#### PROBLEM DETAILS
What is the count of lines in the records that include "springframework"? Reply with that number alone.

#### ENTRIES PROVIDED
- - - -

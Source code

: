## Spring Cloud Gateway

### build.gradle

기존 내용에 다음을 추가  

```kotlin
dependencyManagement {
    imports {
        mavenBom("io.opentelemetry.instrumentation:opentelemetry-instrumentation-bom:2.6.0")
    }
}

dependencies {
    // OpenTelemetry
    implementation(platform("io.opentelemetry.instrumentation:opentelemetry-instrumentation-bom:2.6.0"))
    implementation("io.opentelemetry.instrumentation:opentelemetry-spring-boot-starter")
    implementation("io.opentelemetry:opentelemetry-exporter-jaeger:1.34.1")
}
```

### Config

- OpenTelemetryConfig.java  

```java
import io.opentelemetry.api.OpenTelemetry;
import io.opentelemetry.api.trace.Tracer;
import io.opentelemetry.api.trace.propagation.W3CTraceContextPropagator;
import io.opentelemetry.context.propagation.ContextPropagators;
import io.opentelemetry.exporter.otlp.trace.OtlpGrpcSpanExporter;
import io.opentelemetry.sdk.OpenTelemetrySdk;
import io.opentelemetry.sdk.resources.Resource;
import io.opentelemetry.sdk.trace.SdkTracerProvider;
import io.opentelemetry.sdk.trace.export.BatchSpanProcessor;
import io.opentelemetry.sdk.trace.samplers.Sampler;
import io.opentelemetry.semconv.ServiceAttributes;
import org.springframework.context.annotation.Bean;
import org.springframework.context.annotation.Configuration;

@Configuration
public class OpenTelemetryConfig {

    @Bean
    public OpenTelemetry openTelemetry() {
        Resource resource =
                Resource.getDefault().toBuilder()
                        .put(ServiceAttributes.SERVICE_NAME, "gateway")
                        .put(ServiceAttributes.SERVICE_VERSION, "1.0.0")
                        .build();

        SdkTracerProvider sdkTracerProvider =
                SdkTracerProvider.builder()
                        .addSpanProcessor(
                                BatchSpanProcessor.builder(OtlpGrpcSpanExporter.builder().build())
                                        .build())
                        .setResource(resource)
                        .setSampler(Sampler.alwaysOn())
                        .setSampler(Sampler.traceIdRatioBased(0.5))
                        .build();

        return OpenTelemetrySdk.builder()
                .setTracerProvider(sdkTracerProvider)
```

- - - -

#### ANSWER TO THIS EXERCISE
2